I would assume that these are the methods that need to be defined for managing LoRAs across all pipelines?
class LoraBaseMixin:
@classmethod
def _optionally_disable_offloading(cls, _pipeline):
raise NotImplementedError()
@classmethod
def _fetch_state_dict(
cls,
pretrained_model_name_or_path_or_dict,
weight_name,
use_safetensors,
local_files_only,
cache_dir,
force_download,
resume_download,
proxies,
token,
revision,
subfolder,
user_agent,
allow_pickle,
):
raise NotImplementedError()
@classmethod
def _best_guess_weight_name(
cls, pretrained_model_name_or_path_or_dict, file_extension=".safetensors", local_files_only=False
):
return NotImplementedError()
@classmethod
def save_lora_weights(cls, **kwargs):
raise NotImplementedError("`save_lora_weights()` not implemented.")
@classmethod
def lora_state_dict(cls, **kwargs):
raise NotImplementedError("`lora_state_dict()` is not implemented.")
def load_lora_weights(self, **kwargs):
raise NotImplementedError("`load_lora_weights()` is not implemented.")
def unload_lora_weights(self, **kwargs):
raise NotImplementedError("`unload_lora_weights()` is not implemented.")
def fuse_lora(self, **kwargs):
raise NotImplementedError("`fuse_lora()` is not implemented.")
def unfuse_lora(self, **kwargs):
raise NotImplementedError("`unfuse_lora()` is not implemented.")
def disable_lora(self):
raise NotImplementedError("`disable_lora()` is not implemented.")
def enable_lora(self):
raise NotImplementedError("`unfuse_lora()` is not implemented.")
def get_active_adapters(self):
raise NotImplementedError("`delete_adapters()` is not implemented.")
def delete_adapters(self, adapter_names):
raise NotImplementedError("`delete_adapters()` is not implemented.")
def set_lora_device(self, adapter_names):
raise NotImplementedError("`delete_adapters()` is not implemented.")
@staticmethod
def pack_weights(layers, prefix):
raise NotImplementedError()
@staticmethod
def write_lora_layers(
state_dict: Dict[str, torch.Tensor],
save_directory: str,
is_main_process: bool,
weight_name: str,
save_function: Callable,
safe_serialization: bool,
):
raise NotImplementedError()
@property
def lora_scale(self) -> float:
raise NotImplementedError()
Quite a few of these methods probably cannot be defined in the base class, such as load_lora_weights
and unload_lora_weights
, fuse_lora
and unfuse_lora
, since they deal with specific pipeline components
They might also require arguments specific to the pipeline type or pipeline components.
I think it might be better to define these methods in a pipeline specific class that inherits from the LoraBaseMixin
. Or just as it's own Mixin class.
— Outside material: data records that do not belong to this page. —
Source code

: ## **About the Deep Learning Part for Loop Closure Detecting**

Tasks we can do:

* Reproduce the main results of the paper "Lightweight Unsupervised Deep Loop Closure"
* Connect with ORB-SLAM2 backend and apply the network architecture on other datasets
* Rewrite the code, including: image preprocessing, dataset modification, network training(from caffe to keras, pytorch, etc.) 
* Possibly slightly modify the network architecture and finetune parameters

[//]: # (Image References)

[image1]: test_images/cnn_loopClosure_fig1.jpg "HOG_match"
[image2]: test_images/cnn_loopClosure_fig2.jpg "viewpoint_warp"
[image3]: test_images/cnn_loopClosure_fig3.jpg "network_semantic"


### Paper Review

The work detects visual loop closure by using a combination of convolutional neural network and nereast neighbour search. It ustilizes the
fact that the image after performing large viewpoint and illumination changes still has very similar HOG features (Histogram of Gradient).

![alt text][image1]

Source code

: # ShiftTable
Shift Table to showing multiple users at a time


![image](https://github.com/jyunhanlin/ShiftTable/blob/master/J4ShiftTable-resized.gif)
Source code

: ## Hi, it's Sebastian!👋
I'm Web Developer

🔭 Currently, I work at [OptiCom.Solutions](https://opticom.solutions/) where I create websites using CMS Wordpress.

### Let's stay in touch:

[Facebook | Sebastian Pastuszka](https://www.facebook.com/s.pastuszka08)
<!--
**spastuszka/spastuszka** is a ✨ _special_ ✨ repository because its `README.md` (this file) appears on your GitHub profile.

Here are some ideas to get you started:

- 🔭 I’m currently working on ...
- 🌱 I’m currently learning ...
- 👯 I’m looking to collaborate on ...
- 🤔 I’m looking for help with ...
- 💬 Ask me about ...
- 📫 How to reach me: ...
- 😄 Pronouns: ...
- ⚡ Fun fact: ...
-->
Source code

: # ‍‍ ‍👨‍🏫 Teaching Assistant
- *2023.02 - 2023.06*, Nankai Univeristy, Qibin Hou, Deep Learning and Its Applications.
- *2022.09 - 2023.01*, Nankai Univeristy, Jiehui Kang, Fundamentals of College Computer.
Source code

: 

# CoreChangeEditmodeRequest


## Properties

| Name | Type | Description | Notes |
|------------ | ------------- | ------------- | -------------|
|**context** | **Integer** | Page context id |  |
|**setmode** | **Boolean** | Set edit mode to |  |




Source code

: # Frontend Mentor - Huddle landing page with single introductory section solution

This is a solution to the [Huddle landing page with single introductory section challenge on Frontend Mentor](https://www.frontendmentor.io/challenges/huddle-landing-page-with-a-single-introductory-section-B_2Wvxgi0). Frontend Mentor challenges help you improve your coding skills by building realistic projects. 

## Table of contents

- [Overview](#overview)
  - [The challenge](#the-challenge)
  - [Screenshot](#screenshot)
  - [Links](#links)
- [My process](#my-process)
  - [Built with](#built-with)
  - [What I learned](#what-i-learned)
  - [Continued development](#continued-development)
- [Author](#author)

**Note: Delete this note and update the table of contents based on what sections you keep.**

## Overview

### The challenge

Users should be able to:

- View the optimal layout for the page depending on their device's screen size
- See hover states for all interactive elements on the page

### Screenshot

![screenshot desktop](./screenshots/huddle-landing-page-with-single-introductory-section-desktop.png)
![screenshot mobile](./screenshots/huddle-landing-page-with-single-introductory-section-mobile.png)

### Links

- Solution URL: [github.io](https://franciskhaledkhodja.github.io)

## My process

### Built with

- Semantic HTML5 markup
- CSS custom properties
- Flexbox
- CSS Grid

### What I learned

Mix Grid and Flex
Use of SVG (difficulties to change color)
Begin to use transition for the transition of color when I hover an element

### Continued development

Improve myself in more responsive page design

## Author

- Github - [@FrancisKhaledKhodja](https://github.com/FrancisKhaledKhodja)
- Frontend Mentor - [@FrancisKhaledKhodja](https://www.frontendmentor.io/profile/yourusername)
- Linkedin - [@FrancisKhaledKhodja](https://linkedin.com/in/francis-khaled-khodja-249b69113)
I don't have a strong feeling about either approach. e.g. StableDiffusionLoraLoaderMixin could look like:
class StableDiffusionLoraLoaderMixin(LoraBaseMixin): _lora_loadable_modules = ["unet", "text_encoder"]
def load_lora_weights(
self,
pretrained_model_name_or_path_or_dict: Union[str, Dict[str, torch.Tensor]],
adapter_name: Optional[str] = None,
**kwargs,
):
_load_lora_into_unet(**kwargs)
_load_lora_into_text_encoder(**kwargs)
def fuse_lora(self, components=["unet", "text_encoder"], **kwargs):
for fuse_component in components:
if fuse_component not in self._lora_loadable_modules:
raise ValueError()
model = getattr(self, fuse_component)
# check if diffusers model
if issubclass(model, ModelMixin):
model.fuse_lora()
# handle transformers models.
if issubclass(model, PretrainedModel):
fuse_text_encoder()
I saw this comment about using the term "fuse_denoiser" in the fusing methods. I'm not so sure about that. I think if we want to fuse the LoRA in a specific component, it's better to pass in the actual name of the component used in pipeline, rather than track another attribute such as denoiser
I also think the constants and class attributes such as TEXT_ENCODER_NAME and is_unet_denoiser
might not be needed if we use a single class attribute with a list of the names of the lora loadable components.